We had planned to move on, but then found out Chelsea were playing Inter Milan at the Lucas Oil Stadium tonight and had bought tickets. A unique opportunity to see our team that we weren’t going to miss. I’d even bought a football shirt for the occasion.

First thing though was to check out Indianapolis itself. Its claim to fame was the Indy 500 race circuit, nicknamed the Brickyard, as it was originally paved with bricks, and now keeps a yard wide strip of bricks across the width of the track as a tribute. We paid it a visit, being very surprised that you could drive into the circuit to visit the museum.
After that we drove across town to the stadium to pick up our tickets for the game, and then into city to have a look around.

Indianapolis is a slow-paced city with wide streets, well-lit at night. It has a lovely relaxed feel with few tower blocks.
It is built on a grid system, which makes it easier to navigate and disperses the traffic, so it is never too busy. The roads alternate in being one way so I didn’t have to think too hard about which way to look.
The more major intersections are controlled by pedestrian lights too. You walk on the white man, stay put on the red hand, and it tells you how long you have to cross in a countdown. You aren’t supposed to cross after the hand starts flashing.
In America they have a rule at lights which says you can turn right, on a red light, if the way is clear. It makes the traffic flow much better because you don’t have long queues waiting for lights; you just have to watch for pedestrians as well as cars. You have to give way to pedestrians.
In fact Americans are immensely patient and courteous with pedestrians, the cars keep well back and wait whilst you cross even major roads.

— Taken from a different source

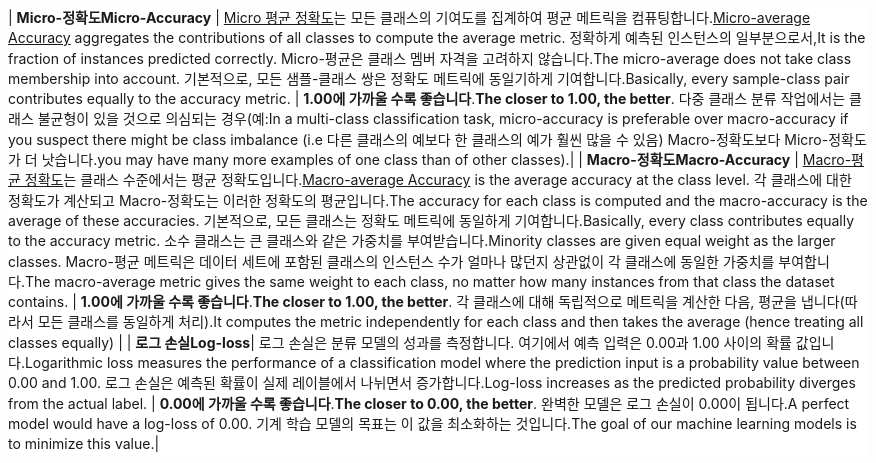 | <span data-ttu-id="5c32f-143">**Micro-정확도**</span><span class="sxs-lookup"><span data-stu-id="5c32f-143">**Micro-Accuracy**</span></span> |  <span data-ttu-id="5c32f-144">[Micro 평균 정확도](xref:Microsoft.ML.Data.MulticlassClassificationMetrics.MicroAccuracy)는 모든 클래스의 기여도를 집계하여 평균 메트릭을 컴퓨팅합니다.</span><span class="sxs-lookup"><span data-stu-id="5c32f-144">[Micro-average Accuracy](xref:Microsoft.ML.Data.MulticlassClassificationMetrics.MicroAccuracy) aggregates the contributions of all classes to compute the average metric.</span></span> <span data-ttu-id="5c32f-145">정확하게 예측된 인스턴스의 일부분으로서,</span><span class="sxs-lookup"><span data-stu-id="5c32f-145">It is the fraction of instances predicted correctly.</span></span> <span data-ttu-id="5c32f-146">Micro-평균은 클래스 멤버 자격을 고려하지 않습니다.</span><span class="sxs-lookup"><span data-stu-id="5c32f-146">The micro-average does not take class membership into account.</span></span> <span data-ttu-id="5c32f-147">기본적으로, 모든 샘플-클래스 쌍은 정확도 메트릭에 동일기하게 기여합니다.</span><span class="sxs-lookup"><span data-stu-id="5c32f-147">Basically, every sample-class pair contributes equally to the accuracy metric.</span></span> | <span data-ttu-id="5c32f-148">**1.00에 가까울 수록 좋습니다**.</span><span class="sxs-lookup"><span data-stu-id="5c32f-148">**The closer to 1.00, the better**.</span></span> <span data-ttu-id="5c32f-149">다중 클래스 분류 작업에서는 클래스 불균형이 있을 것으로 의심되는 경우(예:</span><span class="sxs-lookup"><span data-stu-id="5c32f-149">In a multi-class classification task, micro-accuracy is preferable over macro-accuracy if you suspect there might be class imbalance (i.e</span></span> <span data-ttu-id="5c32f-150">다른 클래스의 예보다 한 클래스의 예가 훨씬 많을 수 있음) Macro-정확도보다 Micro-정확도가 더 낫습니다.</span><span class="sxs-lookup"><span data-stu-id="5c32f-150">you may have many more examples of one class than of other classes).</span></span>|
| <span data-ttu-id="5c32f-151">**Macro-정확도**</span><span class="sxs-lookup"><span data-stu-id="5c32f-151">**Macro-Accuracy**</span></span> | <span data-ttu-id="5c32f-152">[Macro-평균 정확도](xref:Microsoft.ML.Data.MulticlassClassificationMetrics.MacroAccuracy)는 클래스 수준에서는 평균 정확도입니다.</span><span class="sxs-lookup"><span data-stu-id="5c32f-152">[Macro-average Accuracy](xref:Microsoft.ML.Data.MulticlassClassificationMetrics.MacroAccuracy) is the average accuracy at the class level.</span></span> <span data-ttu-id="5c32f-153">각 클래스에 대한 정확도가 계산되고 Macro-정확도는 이러한 정확도의 평균입니다.</span><span class="sxs-lookup"><span data-stu-id="5c32f-153">The accuracy for each class is computed and the macro-accuracy is the average of these accuracies.</span></span> <span data-ttu-id="5c32f-154">기본적으로, 모든 클래스는 정확도 메트릭에 동일하게 기여합니다.</span><span class="sxs-lookup"><span data-stu-id="5c32f-154">Basically, every class contributes equally to the accuracy metric.</span></span> <span data-ttu-id="5c32f-155">소수 클래스는 큰 클래스와 같은 가중치를 부여받습니다.</span><span class="sxs-lookup"><span data-stu-id="5c32f-155">Minority classes are given equal weight as the larger classes.</span></span> <span data-ttu-id="5c32f-156">Macro-평균 메트릭은 데이터 세트에 포함된 클래스의 인스턴스 수가 얼마나 많던지 상관없이 각 클래스에 동일한 가중치를 부여합니다.</span><span class="sxs-lookup"><span data-stu-id="5c32f-156">The macro-average metric gives the same weight to each class, no matter how many instances from that class the dataset contains.</span></span> |  <span data-ttu-id="5c32f-157">**1.00에 가까울 수록 좋습니다**.</span><span class="sxs-lookup"><span data-stu-id="5c32f-157">**The closer to 1.00, the better**.</span></span>  <span data-ttu-id="5c32f-158">각 클래스에 대해 독립적으로 메트릭을 계산한 다음, 평균을 냅니다(따라서 모든 클래스를 동일하게 처리).</span><span class="sxs-lookup"><span data-stu-id="5c32f-158">It computes the metric independently for each class and then takes the average (hence treating all classes equally)</span></span> |
| <span data-ttu-id="5c32f-159">**로그 손실**</span><span class="sxs-lookup"><span data-stu-id="5c32f-159">**Log-loss**</span></span>| <span data-ttu-id="5c32f-160">로그 손실은 분류 모델의 성과를 측정합니다. 여기에서 예측 입력은 0.00과 1.00 사이의 확률 값입니다.</span><span class="sxs-lookup"><span data-stu-id="5c32f-160">Logarithmic loss measures the performance of a classification model where the prediction input is a probability value between 0.00 and 1.00.</span></span> <span data-ttu-id="5c32f-161">로그 손실은 예측된 확률이 실제 레이블에서 나뉘면서 증가합니다.</span><span class="sxs-lookup"><span data-stu-id="5c32f-161">Log-loss increases as the predicted probability diverges from the actual label.</span></span> | <span data-ttu-id="5c32f-162">**0.00에 가까울 수록 좋습니다**.</span><span class="sxs-lookup"><span data-stu-id="5c32f-162">**The closer to 0.00, the better**.</span></span> <span data-ttu-id="5c32f-163">완벽한 모델은 로그 손실이 0.00이 됩니다.</span><span class="sxs-lookup"><span data-stu-id="5c32f-163">A perfect model would have a log-loss of 0.00.</span></span> <span data-ttu-id="5c32f-164">기계 학습 모델의 목표는 이 값을 최소화하는 것입니다.</span><span class="sxs-lookup"><span data-stu-id="5c32f-164">The goal of our machine learning models is to minimize this value.</span></span>|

We’d planned a walking tour starting with the Monument in the centre. This is surounded by fountains and steps and is in the centre of the city. We stopped for a coffee in the Chocolate Cafe near the Monument. I needed the restroom and went out the marked door to find it, straight into the lobby of an office building. Being told I needed the basement, by lift, I pressed the button. I went to 10, picked up two people, 5 picked up another one, 2 to drop one off and back to 1, where I’d started, to drop off 2 then down to B. Found the restroom, locked! Fortunately a lady appeared with a key. Graeme thought I’d got lost.
All the shops are in one shopping area, the Circle Centre; the rest is made up of office buildings, grand government buildings and other public ones such as musuems and libraries.

On one side of the city is the canal, a peaceful, pretty area with a static canal; home to ducks, geese and fish. There weren’t many benches to stop and have lunch, or just admire the view, but we enjoyed strolling along it. You can hire a pedalo if you like, we didn’t.
We made our way back towards the centre, visiting the city market, but it sold food and we weren’t hungry just yet. The day was hot, climbing to about 29 degrees, so suntan cream was the order of the day. I managed not to burn, an achievement in itself!
When we had looked at everything the city had to offer we drove to Broad Ripple Village, an artsy area our host said might interest us.
We had lunch in the 3 Sisters Cafe, also recommended by our host. And what a lunch. It would have done me breakfast, lunch and dinner. Graeme had an enormous toasted turkey triple sandwich and I had taco salad, a dinner plate with a mountain of white, red and black tacos interspersed with refried beans, chili, guacamole, sour cream, salsa and a side of ranch. The rest of the plate was filled with salad. Very tasty but way, way too much food. However the mango ceylon ice tea was delicious. It was our last meal of the day!
Afterwards we visited a fairly expensive clothes shop with a very nice lady, who’d visited England, and a vintage clothes shop where I bought a waistcoat. Then it was back to the hotel to get changed for the match.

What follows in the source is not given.